[SUPPLIED RECORDS — start]
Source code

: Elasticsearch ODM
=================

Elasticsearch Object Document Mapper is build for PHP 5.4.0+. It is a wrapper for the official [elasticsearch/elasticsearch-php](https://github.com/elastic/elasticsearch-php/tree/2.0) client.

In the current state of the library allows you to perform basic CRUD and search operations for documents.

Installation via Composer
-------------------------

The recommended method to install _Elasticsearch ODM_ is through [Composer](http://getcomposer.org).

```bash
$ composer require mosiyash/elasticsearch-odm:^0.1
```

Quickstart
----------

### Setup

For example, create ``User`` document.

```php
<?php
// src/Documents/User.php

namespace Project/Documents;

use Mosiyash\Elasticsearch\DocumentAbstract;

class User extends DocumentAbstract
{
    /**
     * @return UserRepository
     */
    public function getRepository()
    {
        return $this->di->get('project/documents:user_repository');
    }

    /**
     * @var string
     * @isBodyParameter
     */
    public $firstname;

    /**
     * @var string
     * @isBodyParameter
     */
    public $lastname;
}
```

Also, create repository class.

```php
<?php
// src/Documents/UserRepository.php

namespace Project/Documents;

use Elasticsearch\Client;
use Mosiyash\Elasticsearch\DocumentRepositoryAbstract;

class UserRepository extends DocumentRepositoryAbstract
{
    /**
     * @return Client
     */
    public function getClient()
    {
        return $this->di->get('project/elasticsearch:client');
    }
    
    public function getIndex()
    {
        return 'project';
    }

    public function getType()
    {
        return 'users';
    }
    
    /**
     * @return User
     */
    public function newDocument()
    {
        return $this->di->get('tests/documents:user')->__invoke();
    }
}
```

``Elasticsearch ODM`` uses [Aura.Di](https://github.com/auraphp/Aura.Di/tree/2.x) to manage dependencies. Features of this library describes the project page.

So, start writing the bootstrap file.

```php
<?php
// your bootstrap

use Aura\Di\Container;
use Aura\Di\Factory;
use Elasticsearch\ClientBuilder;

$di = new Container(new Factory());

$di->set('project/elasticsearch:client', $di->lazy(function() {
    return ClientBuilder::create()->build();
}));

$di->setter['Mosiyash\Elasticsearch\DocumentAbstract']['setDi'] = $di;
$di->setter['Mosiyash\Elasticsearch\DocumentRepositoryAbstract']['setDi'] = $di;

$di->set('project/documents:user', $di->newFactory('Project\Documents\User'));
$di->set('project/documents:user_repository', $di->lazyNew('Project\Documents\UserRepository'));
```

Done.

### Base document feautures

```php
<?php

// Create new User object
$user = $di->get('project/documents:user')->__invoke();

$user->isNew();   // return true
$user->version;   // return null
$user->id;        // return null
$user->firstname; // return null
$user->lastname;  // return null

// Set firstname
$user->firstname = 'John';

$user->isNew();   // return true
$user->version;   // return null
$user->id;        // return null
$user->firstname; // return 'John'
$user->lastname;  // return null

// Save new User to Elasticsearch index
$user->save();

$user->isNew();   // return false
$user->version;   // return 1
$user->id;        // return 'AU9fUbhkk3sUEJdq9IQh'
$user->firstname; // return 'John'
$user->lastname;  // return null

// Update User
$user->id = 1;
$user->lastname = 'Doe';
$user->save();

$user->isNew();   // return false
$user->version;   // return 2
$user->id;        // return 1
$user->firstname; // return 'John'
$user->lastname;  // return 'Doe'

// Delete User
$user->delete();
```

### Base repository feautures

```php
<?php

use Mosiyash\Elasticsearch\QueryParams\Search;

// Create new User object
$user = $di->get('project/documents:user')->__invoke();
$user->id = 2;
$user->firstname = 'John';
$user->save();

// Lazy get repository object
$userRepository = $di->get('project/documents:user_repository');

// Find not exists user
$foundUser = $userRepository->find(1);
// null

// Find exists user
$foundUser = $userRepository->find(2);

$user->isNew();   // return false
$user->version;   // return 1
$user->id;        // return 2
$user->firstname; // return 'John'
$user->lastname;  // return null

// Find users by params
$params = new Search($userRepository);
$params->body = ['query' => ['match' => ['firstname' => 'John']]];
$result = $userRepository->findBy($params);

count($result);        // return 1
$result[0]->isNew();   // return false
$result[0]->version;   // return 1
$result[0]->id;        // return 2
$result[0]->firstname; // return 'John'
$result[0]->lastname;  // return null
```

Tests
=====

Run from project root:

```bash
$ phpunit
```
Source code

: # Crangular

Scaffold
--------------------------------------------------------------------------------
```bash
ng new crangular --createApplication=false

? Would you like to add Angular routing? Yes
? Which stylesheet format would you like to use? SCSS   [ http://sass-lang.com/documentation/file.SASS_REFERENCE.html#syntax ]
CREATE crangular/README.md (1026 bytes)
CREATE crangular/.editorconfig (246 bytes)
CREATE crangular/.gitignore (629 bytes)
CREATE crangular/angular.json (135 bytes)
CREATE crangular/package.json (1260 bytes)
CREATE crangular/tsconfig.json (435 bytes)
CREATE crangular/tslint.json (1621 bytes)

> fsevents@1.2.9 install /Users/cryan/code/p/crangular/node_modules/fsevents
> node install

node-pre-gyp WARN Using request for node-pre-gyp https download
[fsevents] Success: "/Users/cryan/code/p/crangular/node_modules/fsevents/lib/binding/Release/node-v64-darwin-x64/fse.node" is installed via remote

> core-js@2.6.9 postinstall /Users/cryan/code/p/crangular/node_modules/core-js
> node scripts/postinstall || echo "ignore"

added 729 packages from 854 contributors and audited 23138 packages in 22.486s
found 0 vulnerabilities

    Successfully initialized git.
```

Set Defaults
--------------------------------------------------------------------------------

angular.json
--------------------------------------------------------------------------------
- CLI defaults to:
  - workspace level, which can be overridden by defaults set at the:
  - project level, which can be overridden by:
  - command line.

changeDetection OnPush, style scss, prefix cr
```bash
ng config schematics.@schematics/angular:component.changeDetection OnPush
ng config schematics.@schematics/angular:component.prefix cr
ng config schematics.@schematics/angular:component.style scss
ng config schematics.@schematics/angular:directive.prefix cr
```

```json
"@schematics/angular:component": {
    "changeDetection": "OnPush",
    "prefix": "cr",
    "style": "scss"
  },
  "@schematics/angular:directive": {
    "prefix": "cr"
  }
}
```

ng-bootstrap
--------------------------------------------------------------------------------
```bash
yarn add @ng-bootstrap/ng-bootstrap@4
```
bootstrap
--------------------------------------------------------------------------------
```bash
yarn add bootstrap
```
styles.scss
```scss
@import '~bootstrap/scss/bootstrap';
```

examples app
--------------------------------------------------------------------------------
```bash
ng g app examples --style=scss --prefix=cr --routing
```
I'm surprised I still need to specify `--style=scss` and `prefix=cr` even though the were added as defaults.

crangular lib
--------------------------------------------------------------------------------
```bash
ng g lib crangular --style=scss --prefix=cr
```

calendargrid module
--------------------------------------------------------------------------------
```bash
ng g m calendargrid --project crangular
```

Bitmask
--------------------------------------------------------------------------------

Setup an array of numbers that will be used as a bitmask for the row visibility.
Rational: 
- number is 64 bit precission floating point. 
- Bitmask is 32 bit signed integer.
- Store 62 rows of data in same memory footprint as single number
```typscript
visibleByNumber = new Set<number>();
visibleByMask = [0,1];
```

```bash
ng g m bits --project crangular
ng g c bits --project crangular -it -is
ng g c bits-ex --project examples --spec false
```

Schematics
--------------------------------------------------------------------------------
[SUPPLIED RECORDS — finish]
Return the listing above in its entirety, word for word.

Source code

: Elasticsearch ODM
=================

Elasticsearch Object Document Mapper is build for PHP 5.4.0+. It is a wrapper for the official [elasticsearch/elasticsearch-php](https://github.com/elastic/elasticsearch-php/tree/2.0) client.

In the current state of the library allows you to perform basic CRUD and search operations for documents.

Installation via Composer
-------------------------

The recommended method to install _Elasticsearch ODM_ is through [Composer](http://getcomposer.org).

```bash
$ composer require mosiyash/elasticsearch-odm:^0.1
```

Quickstart
----------

### Setup

For example, create ``User`` document.

```php
<?php
// src/Documents/User.php

namespace Project/Documents;

use Mosiyash\Elasticsearch\DocumentAbstract;

class User extends DocumentAbstract
{
    /**
     * @return UserRepository
     */
    public function getRepository()
    {
        return $this->di->get('project/documents:user_repository');
    }

    /**
     * @var string
     * @isBodyParameter
     */
    public $firstname;

    /**
     * @var string
     * @isBodyParameter
     */
    public $lastname;
}
```

Also, create repository class.

```php
<?php
// src/Documents/UserRepository.php

namespace Project/Documents;

use Elasticsearch\Client;
use Mosiyash\Elasticsearch\DocumentRepositoryAbstract;

class UserRepository extends DocumentRepositoryAbstract
{
    /**
     * @return Client
     */
    public function getClient()
    {
        return $this->di->get('project/elasticsearch:client');
    }
    
    public function getIndex()
    {
        return 'project';
    }

    public function getType()
    {
        return 'users';
    }
    
    /**
     * @return User
     */
    public function newDocument()
    {
        return $this->di->get('tests/documents:user')->__invoke();
    }
}
```

``Elasticsearch ODM`` uses [Aura.Di](https://github.com/auraphp/Aura.Di/tree/2.x) to manage dependencies. Features of this library describes the project page.

So, start writing the bootstrap file.

```php
<?php
// your bootstrap

use Aura\Di\Container;
use Aura\Di\Factory;
use Elasticsearch\ClientBuilder;

$di = new Container(new Factory());

$di->set('project/elasticsearch:client', $di->lazy(function() {
    return ClientBuilder::create()->build();
}));

$di->setter['Mosiyash\Elasticsearch\DocumentAbstract']['setDi'] = $di;
$di->setter['Mosiyash\Elasticsearch\DocumentRepositoryAbstract']['setDi'] = $di;

$di->set('project/documents:user', $di->newFactory('Project\Documents\User'));
$di->set('project/documents:user_repository', $di->lazyNew('Project\Documents\UserRepository'));
```

Done.

### Base document feautures

```php
<?php

// Create new User object
$user = $di->get('project/documents:user')->__invoke();

$user->isNew();   // return true
$user->version;   // return null
$user->id;        // return null
$user->firstname; // return null
$user->lastname;  // return null

// Set firstname
$user->firstname = 'John';

$user->isNew();   // return true
$user->version;   // return null
$user->id;        // return null
$user->firstname; // return 'John'
$user->lastname;  // return null

// Save new User to Elasticsearch index
$user->save();

$user->isNew();   // return false
$user->version;   // return 1
$user->id;        // return 'AU9fUbhkk3sUEJdq9IQh'
$user->firstname; // return 'John'
$user->lastname;  // return null

// Update User
$user->id = 1;
$user->lastname = 'Doe';
$user->save();

$user->isNew();   // return false
$user->version;   // return 2
$user->id;        // return 1
$user->firstname; // return 'John'
$user->lastname;  // return 'Doe'

// Delete User
$user->delete();
```

### Base repository feautures

```php
<?php

use Mosiyash\Elasticsearch\QueryParams\Search;

// Create new User object
$user = $di->get('project/documents:user')->__invoke();
$user->id = 2;
$user->firstname = 'John';
$user->save();

// Lazy get repository object
$userRepository = $di->get('project/documents:user_repository');

// Find not exists user
$foundUser = $userRepository->find(1);
// null

// Find exists user
$foundUser = $userRepository->find(2);

$user->isNew();   // return false
$user->version;   // return 1
$user->id;        // return 2
$user->firstname; // return 'John'
$user->lastname;  // return null

// Find users by params
$params = new Search($userRepository);
$params->body = ['query' => ['match' => ['firstname' => 'John']]];
$result = $userRepository->findBy($params);

count($result);        // return 1
$result[0]->isNew();   // return false
$result[0]->version;   // return 1
$result[0]->id;        // return 2
$result[0]->firstname; // return 'John'
$result[0]->lastname;  // return null
```

Tests
=====

Run from project root:

```bash
$ phpunit
```
Source code

: # Crangular

Scaffold
--------------------------------------------------------------------------------
```bash
ng new crangular --createApplication=false

? Would you like to add Angular routing? Yes
? Which stylesheet format would you like to use? SCSS   [ http://sass-lang.com/documentation/file.SASS_REFERENCE.html#syntax ]
CREATE crangular/README.md (1026 bytes)
CREATE crangular/.editorconfig (246 bytes)
CREATE crangular/.gitignore (629 bytes)
CREATE crangular/angular.json (135 bytes)
CREATE crangular/package.json (1260 bytes)
CREATE crangular/tsconfig.json (435 bytes)
CREATE crangular/tslint.json (1621 bytes)

> fsevents@1.2.9 install /Users/cryan/code/p/crangular/node_modules/fsevents
> node install

node-pre-gyp WARN Using request for node-pre-gyp https download
[fsevents] Success: "/Users/cryan/code/p/crangular/node_modules/fsevents/lib/binding/Release/node-v64-darwin-x64/fse.node" is installed via remote

> core-js@2.6.9 postinstall /Users/cryan/code/p/crangular/node_modules/core-js
> node scripts/postinstall || echo "ignore"

added 729 packages from 854 contributors and audited 23138 packages in 22.486s
found 0 vulnerabilities

    Successfully initialized git.
```

Set Defaults
--------------------------------------------------------------------------------

angular.json
--------------------------------------------------------------------------------
- CLI defaults to:
  - workspace level, which can be overridden by defaults set at the:
  - project level, which can be overridden by:
  - command line.

changeDetection OnPush, style scss, prefix cr
```bash
ng config schematics.@schematics/angular:component.changeDetection OnPush
ng config schematics.@schematics/angular:component.prefix cr
ng config schematics.@schematics/angular:component.style scss
ng config schematics.@schematics/angular:directive.prefix cr
```

```json
"@schematics/angular:component": {
    "changeDetection": "OnPush",
    "prefix": "cr",
    "style": "scss"
  },
  "@schematics/angular:directive": {
    "prefix": "cr"
  }
}
```

ng-bootstrap
--------------------------------------------------------------------------------
```bash
yarn add @ng-bootstrap/ng-bootstrap@4
```
bootstrap
--------------------------------------------------------------------------------
```bash
yarn add bootstrap
```
styles.scss
```scss
@import '~bootstrap/scss/bootstrap';
```

examples app
--------------------------------------------------------------------------------
```bash
ng g app examples --style=scss --prefix=cr --routing
```
I'm surprised I still need to specify `--style=scss` and `prefix=cr` even though the were added as defaults.

crangular lib
--------------------------------------------------------------------------------
```bash
ng g lib crangular --style=scss --prefix=cr
```

calendargrid module
--------------------------------------------------------------------------------
```bash
ng g m calendargrid --project crangular
```

Bitmask
--------------------------------------------------------------------------------

Setup an array of numbers that will be used as a bitmask for the row visibility.
Rational: 
- number is 64 bit precission floating point. 
- Bitmask is 32 bit signed integer.
- Store 62 rows of data in same memory footprint as single number
```typscript
visibleByNumber = new Set<number>();
visibleByMask = [0,1];
```

```bash
ng g m bits --project crangular
ng g c bits --project crangular -it -is
ng g c bits-ex --project examples --spec false
```

Schematics
--------------------------------------------------------------------------------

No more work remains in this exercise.